We had a client look at this unit early in the marketing saga and there was one element that was a total deal killer. The neighboring building (82 Commonwealth) has several party wall windows (the common wall that separates adjoining buildings) at the same level of the “private” roof deck, looking right over it. This developer came up with an ingenious solution. They installed metal louvered cladding on the party wall, covering the neighbor’s windows (images can be seen here). Problem solved? Maybe, but we would think that the neighbor must be very unhappy about having their windows blocked.

Since building heights vary, party walls often extend above the roofline, sometimes by several stories. Typically a condominium will own to the midpoint of the party wall and party wall agreements were generally put in place when the buildings were originally developed. When these party wall windows were added to 82 Commonwealth in the early 1960s, it wasn’t contemplated that future owners of the neighboring building would install a roof deck.

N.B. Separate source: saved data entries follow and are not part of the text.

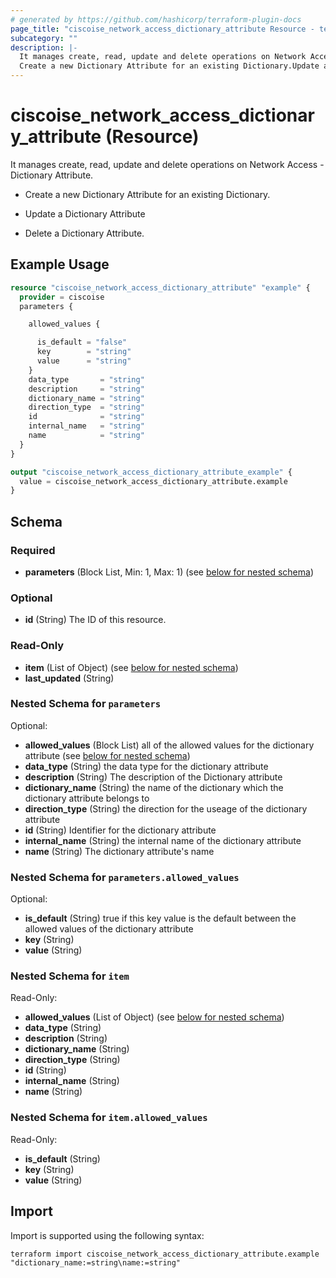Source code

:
 ```yaml
---
# generated by https://github.com/hashicorp/terraform-plugin-docs
page_title: "ciscoise_network_access_dictionary_attribute Resource - terraform-provider-ciscoise"
subcategory: ""
description: |-
  It manages create, read, update and delete operations on Network Access - Dictionary Attribute.
  Create a new Dictionary Attribute for an existing Dictionary.Update a Dictionary AttributeDelete a Dictionary Attribute.
---
```


# ciscoise_network_access_dictionary_attribute (Resource)

It manages create, read, update and delete operations on Network Access - Dictionary Attribute.

- Create a new Dictionary Attribute for an existing Dictionary.

- Update a Dictionary Attribute

- Delete a Dictionary Attribute.

## Example Usage

```terraform
resource "ciscoise_network_access_dictionary_attribute" "example" {
  provider = ciscoise
  parameters {

    allowed_values {

      is_default = "false"
      key        = "string"
      value      = "string"
    }
    data_type       = "string"
    description     = "string"
    dictionary_name = "string"
    direction_type  = "string"
    id              = "string"
    internal_name   = "string"
    name            = "string"
  }
}

output "ciscoise_network_access_dictionary_attribute_example" {
  value = ciscoise_network_access_dictionary_attribute.example
}
```

<!-- schema generated by tfplugindocs -->
## Schema

### Required

- **parameters** (Block List, Min: 1, Max: 1) (see [below for nested schema](#nestedblock--parameters))

### Optional

- **id** (String) The ID of this resource.

### Read-Only

- **item** (List of Object) (see [below for nested schema](#nestedatt--item))
- **last_updated** (String)

<a id="nestedblock--parameters"></a>
### Nested Schema for `parameters`

Optional:

- **allowed_values** (Block List) all of the allowed values for the dictionary attribute (see [below for nested schema](#nestedblock--parameters--allowed_values))
- **data_type** (String) the data type for the dictionary attribute
- **description** (String) The description of the Dictionary attribute
- **dictionary_name** (String) the name of the dictionary which the dictionary attribute belongs to
- **direction_type** (String) the direction for the useage of the dictionary attribute
- **id** (String) Identifier for the dictionary attribute
- **internal_name** (String) the internal name of the dictionary attribute
- **name** (String) The dictionary attribute's name

<a id="nestedblock--parameters--allowed_values"></a>
### Nested Schema for `parameters.allowed_values`

Optional:

- **is_default** (String) true if this key value is the default between the allowed values of the dictionary attribute
- **key** (String)
- **value** (String)



<a id="nestedatt--item"></a>
### Nested Schema for `item`

Read-Only:

- **allowed_values** (List of Object) (see [below for nested schema](#nestedobjatt--item--allowed_values))
- **data_type** (String)
- **description** (String)
- **dictionary_name** (String)
- **direction_type** (String)
- **id** (String)
- **internal_name** (String)
- **name** (String)

<a id="nestedobjatt--item--allowed_values"></a>
### Nested Schema for `item.allowed_values`

Read-Only:

- **is_default** (String)
- **key** (String)
- **value** (String)

## Import

Import is supported using the following syntax:

```shell
terraform import ciscoise_network_access_dictionary_attribute.example "dictionary_name:=string\name:=string"
```
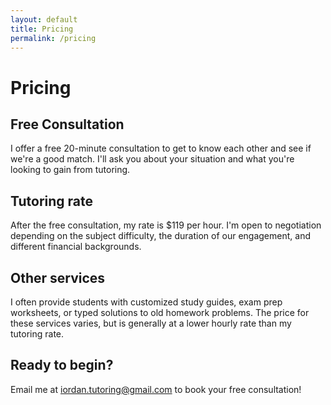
 ```yaml
---
layout: default
title: Pricing
permalink: /pricing
---
```


# Pricing

## Free Consultation

I offer a free 20-minute consultation to get to know each other and see if we're a good match. I'll ask you about your situation and what you're looking to gain from tutoring. 

## Tutoring rate

After the free consultation, my rate is $119 per hour. I'm open to negotiation depending on the subject difficulty, the duration of our engagement, and different financial backgrounds.

## Other services

I often provide students with customized study guides, exam prep worksheets, or typed solutions to old homework problems. The price for these services varies, but is generally at a lower hourly rate than my tutoring rate.

## Ready to begin?

Email me at <iordan.tutoring@gmail.com> to book your free consultation!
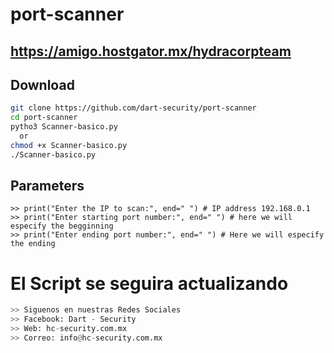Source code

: # port-scanner

## https://amigo.hostgator.mx/hydracorpteam

## Download
```bash
git clone https://github.com/dart-security/port-scanner
cd port-scanner
pytho3 Scanner-basico.py
  or
chmod +x Scanner-basico.py
./Scanner-basico.py
```
## Parameters
```pyhon
>> print("Enter the IP to scan:", end=" ") # IP address 192.168.0.1
>> print("Enter starting port number:", end=" ") # here we will especify the begginning
>> print("Enter ending port number:", end=" ") # Here we will especify the ending 

```
# El Script se seguira actualizando
```python
>> Siguenos en nuestras Redes Sociales
>> Facebook: Dart - Security
>> Web: hc-security.com.mx
>> Correo: info@hc-security.com.mx
```
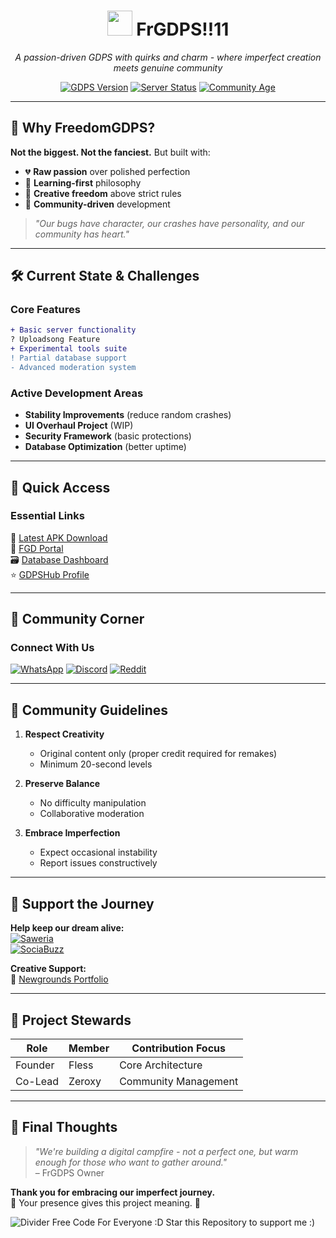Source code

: <h1 align="center">
  <img src="https://fless.ps.fhgdps.com/dashboard/icon.png" width="40"/>
  FrGDPS!!11
</h1>

<p align="center">
  <em>A passion-driven GDPS with quirks and charm - where imperfect creation meets genuine community</em>
</p>

<div align="center">
  
  [![GDPS Version](https://img.shields.io/badge/version-2.1.3-orange)](https://fless.rf.gd/download.php)
  [![Server Status](https://img.shields.io/badge/status-🟢_Alive-green)](https://fless.ps.fhgdps.com)
  [![Community Age](https://img.shields.io/badge/active_since-2024-blue)]()

</div>

---

## 🌱 Why FreedomGDPS?

**Not the biggest. Not the fanciest.** But built with:

- 💔 **Raw passion** over polished perfection
- 🧠 **Learning-first** philosophy
- 🌈 **Creative freedom** above strict rules
- 🤝 **Community-driven** development

> *"Our bugs have character, our crashes have personality, and our community has heart."*

---

## 🛠 Current State & Challenges

### Core Features
```diff
+ Basic server functionality
? Uploadsong Feature
+ Experimental tools suite
! Partial database support
- Advanced moderation system
```

### Active Development Areas
- **Stability Improvements** (reduce random crashes)
- **UI Overhaul Project** (WIP)
- **Security Framework** (basic protections)
- **Database Optimization** (better uptime)

---

## 🚀 Quick Access

### Essential Links
🔗 [Latest APK Download](https://fless.netlify.app/download.php)  
🔧 [FGD Portal](https://fless.netlify.app)  
🗃️ [Database Dashboard](https://fless.ps.fhgdps.com)  
⭐ [GDPSHub Profile](https://gdpshub.com/gdps/2924)

---

## 👥 Community Corner

### Connect With Us
[![WhatsApp](https://img.shields.io/badge/WhatsApp_Group-25D366?logo=whatsapp)](https://chat.whatsapp.com/Fmh5DoSjbWkBje0ab3RAEF)
[![Discord](https://img.shields.io/badge/Discord-5865F2?logo=discord)](https://discord.gg/YyeZ2Sxjgf)
[![Reddit](https://img.shields.io/badge/Subreddit-FF4500?logo=reddit)](https://www.reddit.com/r/FrGDPS)

---

## 📜 Community Guidelines

1. **Respect Creativity**  
   - Original content only (proper credit required for remakes)
   - Minimum 20-second levels

2. **Preserve Balance**  
   - No difficulty manipulation
   - Collaborative moderation

3. **Embrace Imperfection**  
   - Expect occasional instability
   - Report issues constructively

---

## 💌 Support the Journey

**Help keep our dream alive:**  
[![Saweria](https://img.shields.io/badge/Support-Saweria-FFD700)](https://saweria.co/thiosaputra)  
[![SociaBuzz](https://img.shields.io/badge/Back-SociaBuzz-FF69B4)](https://sociabuzz.com/ameliapt)

**Creative Support:**  
🎨 [Newgrounds Portfolio](https://rotenfles777.newgrounds.com/)

---

## 🌟 Project Stewards

| Role       | Member     | Contribution Focus |
|------------|------------|--------------------|
| Founder    | Fless      | Core Architecture  |
| Co-Lead    | Zeroxy     | Community Management|

---

## 💬 Final Thoughts

> *"We're building a digital campfire - not a perfect one, but warm enough for those who want to gather around."*  
> – FrGDPS Owner

**Thank you for embracing our imperfect journey.**  
🧡 Your presence gives this project meaning. 🧡

![Divider](https://raw.githubusercontent.com/andreasbm/readme/master/assets/lines/rainbow.png)
Free Code For Everyone :D
Star this Repository to support me :)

The take away here is that buyers should be on high alert for party wall issues, particularly with respect to windows and foundation issues. They should engage the services of an attorney early in the process to help them understand the legal implications 

Well Bought/Well Sold

45 Temple (The Archer), unit PH1 – High Fees, But a Fair Deal – Well Bought

With the sale of penthouse unit 1 at 45 Temple Street in Beacon Hill last week, we lost a member of the $10 million + condo club. The final sale price came in at $8.75 million ($2,522/sf), a far cry from the $10.4 million asking price. This 3,469 square foot four bedroom unit has walk out private outdoor space and parking for two cars.

The Archer

The Archer is a 62 unit residential conversion from the combination of two commercial properties that most recently were part of Suffolk University’s campus. It sits directly behind the State House on the north slope of the Hill. The amenities are exactly what you’d expect to attract luxury buyers – 24 hour concierge, pet spa, a club room, wellness center, etc. 

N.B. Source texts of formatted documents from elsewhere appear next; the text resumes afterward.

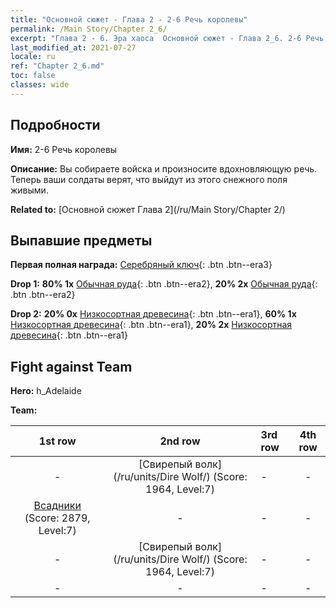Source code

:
 ```yaml
---
title: "Основной сюжет - Глава 2 - 2-6 Речь королевы"
permalink: /Main Story/Chapter 2_6/
excerpt: "Глава 2 - 6. Эра хаоса  Основной сюжет - Глава 2_6. 2-6 Речь королевы"
last_modified_at: 2021-07-27
locale: ru
ref: "Chapter 2_6.md"
toc: false
classes: wide
---
```


## Подробности

 **Имя:** 2-6 Речь королевы

 **Описание:** Вы собираете войска и произносите вдохновляющую речь. Теперь ваши солдаты верят, что выйдут из этого снежного поля живыми.

 **Related to:** [Основной сюжет Глава 2](/ru/Main Story/Chapter 2/)

## Выпавшие предметы

 **Первая полная награда:** [Серебряный ключ](/ItemsRU/con_693/){: .btn .btn--era3}

 **Drop 1:** **80% 1x** [Обычная руда](/ItemsRU/mat_6/){: .btn .btn--era2}, **20% 2x** [Обычная руда](/ItemsRU/mat_6/){: .btn .btn--era2}

 **Drop 2:** **20% 0x** [Низкосортная древесина](/ItemsRU/mat_1/){: .btn .btn--era1}, **60% 1x** [Низкосортная древесина](/ItemsRU/mat_1/){: .btn .btn--era1}, **20% 2x** [Низкосортная древесина](/ItemsRU/mat_1/){: .btn .btn--era1}


## Fight against Team
 **Hero:** h_Adelaide

 **Team:**


  | 1st row | 2nd row | 3rd row | 4th row |
  |:----:|:----:|:----|:----:|
  | - | [Свирепый волк](/ru/units/Dire Wolf/) (Score: 1964, Level:7)  | - | - |
  | [Всадники](/ru/units/Cavalier/) (Score: 2879, Level:7)  | - | - | - |
  | - | [Свирепый волк](/ru/units/Dire Wolf/) (Score: 1964, Level:7)  | - | - |
  | - | - | - | - |


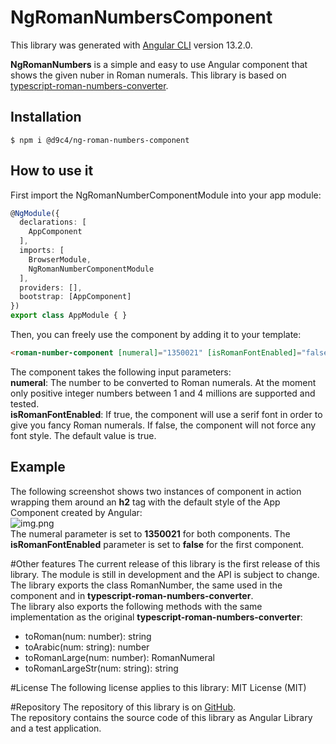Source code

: # NgRomanNumbersComponent

This library was generated with [Angular CLI](https://github.com/angular/angular-cli) version 13.2.0.

**NgRomanNumbers** is a simple and easy to use Angular component that shows the given nuber in Roman numerals.
This library is based on [typescript-roman-numbers-converter](https://www.npmjs.com/package/typescript-roman-numbers-converter).
## Installation

```shell
$ npm i @d9c4/ng-roman-numbers-component
  ```

## How to use it

First import the NgRomanNumberComponentModule into your app module:

```typescript
@NgModule({
  declarations: [
    AppComponent
  ],
  imports: [
    BrowserModule,
    NgRomanNumberComponentModule
  ],
  providers: [],
  bootstrap: [AppComponent]
})
export class AppModule { }
```

Then, you can freely use the component by adding it to your template:
```html
<roman-number-component [numeral]="1350021" [isRomanFontEnabled]="false"></roman-number-component>
```
The component takes the following input parameters:
<br>
**numeral**: The number to be converted to Roman numerals. At the moment only positive integer numbers between 1 and 4 millions are supported and tested.
<br>
**isRomanFontEnabled**: If true, the component will use a serif font in order to give you fancy Roman numerals. If false, the component will not force any font style. The default value is true.

## Example
The following screenshot shows two instances of component in action wrapping them around an **h2** tag with the default style of the App Component created by Angular:
<br>
![img.png](https://d9c4.altervista.org/dev/ng-roman-number-component.png)
<br>
The numeral parameter is set to **1350021** for both components. The **isRomanFontEnabled** parameter is set to **false** for the first component.

#Other features
The current release of this library is the first release of this library. The module is still in development and the API is subject to change. 
<br>
The library exports the class RomanNumber, the same used in the component and in **typescript-roman-numbers-converter**.
<br>
The library also exports the following methods with the same implementation as the original **typescript-roman-numbers-converter**:
- toRoman(num: number): string
- toArabic(num: string): number
- toRomanLarge(num: number): RomanNumeral
- toRomanLargeStr(num: string): string


#License
The following license applies to this library:
MIT License (MIT)

#Repository
The repository of this library is on [GitHub](https://github.com/d9c4/ng-roman-number-component).
<br>
The repository contains the source code of this library as Angular Library and a test application.
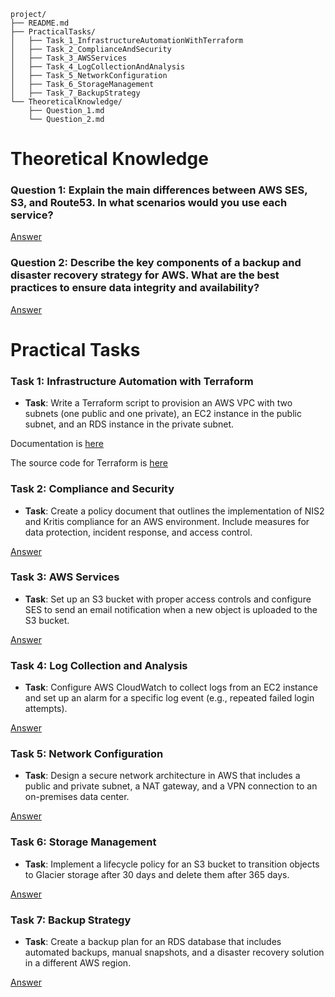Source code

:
 ```
project/
├── README.md
├── PracticalTasks/
│   ├── Task_1_InfrastructureAutomationWithTerraform
│   ├── Task_2_ComplianceAndSecurity
│   ├── Task_3_AWSServices
│   ├── Task_4_LogCollectionAndAnalysis
│   ├── Task_5_NetworkConfiguration
│   ├── Task_6_StorageManagement
│   ├── Task_7_BackupStrategy
└── TheoreticalKnowledge/
    ├── Question_1.md   
    └── Question_2.md
```

# Theoretical Knowledge

### Question 1: Explain the main differences between AWS SES, S3, and Route53. In what scenarios would you use each service?

[Answer](TheoreticalKnowledge/Question_1.md)

### Question 2: Describe the key components of a backup and disaster recovery strategy for AWS. What are the best practices to ensure data integrity and availability?

[Answer](TheoreticalKnowledge/Question_2.md)

# Practical Tasks

### Task 1: Infrastructure Automation with Terraform
- **Task**: Write a Terraform script to provision an AWS VPC with two subnets (one public and one private), an EC2 instance in the public subnet, and an RDS instance in the private subnet.

Documentation is [here](PracticalTasks/Task_1_InfrastructureAutomationWithTerraform/doc/README.md)

The source code for Terraform is [here](PracticalTasks/Task_1_InfrastructureAutomationWithTerraform)

### Task 2: Compliance and Security
- **Task**: Create a policy document that outlines the implementation of NIS2 and Kritis compliance for an AWS environment. Include measures for data protection, incident response, and access control.

[Answer](PracticalTasks/Task_2_ComplianceAndSecurity/PolicyDocument.md)

### Task 3: AWS Services
- **Task**: Set up an S3 bucket with proper access controls and configure SES to send an email notification when a new object is uploaded to the S3 bucket.

[Answer](PracticalTasks/Task_3_AWSServices/Task_3.md)

### Task 4: Log Collection and Analysis
- **Task**: Configure AWS CloudWatch to collect logs from an EC2 instance and set up an alarm for a specific log event (e.g., repeated failed login attempts).

[Answer](PracticalTasks/Task_4_LogCollectionAndAnalysis/Task_4.md)

### Task 5: Network Configuration
- **Task**: Design a secure network architecture in AWS that includes a public and private subnet, a NAT gateway, and a VPN connection to an on-premises data center.

[Answer](PracticalTasks/Task_5_NetworkConfiguration/Task_5.md)

### Task 6: Storage Management
- **Task**: Implement a lifecycle policy for an S3 bucket to transition objects to Glacier storage after 30 days and delete them after 365 days.

[Answer](PracticalTasks/Task_6_StorageManagement/Task_6.md)

### Task 7: Backup Strategy
- **Task**: Create a backup plan for an RDS database that includes automated backups, manual snapshots, and a disaster recovery solution in a different AWS region.

[Answer](PracticalTasks/Task_7_BackupStrategy/Task_7.md)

Pros: New construction, single floor living, oversized windows, very good sunlight, private outdoor space, and two onsite parking spaces.

Cons: The location isn’t the most desirable Beacon Hill has to offer and condominium fees are on the high side.

The sale price was a 16% discount to the $10.4 million asking price, but we think that original price was more of a marketing gimmick than a realistic price, this just isn’t $3,000/sf space in our book. High condominium fees right out of the gate are a cause for concern for us, but we see this as a market correct transaction, we’re calling this one – Well Bought.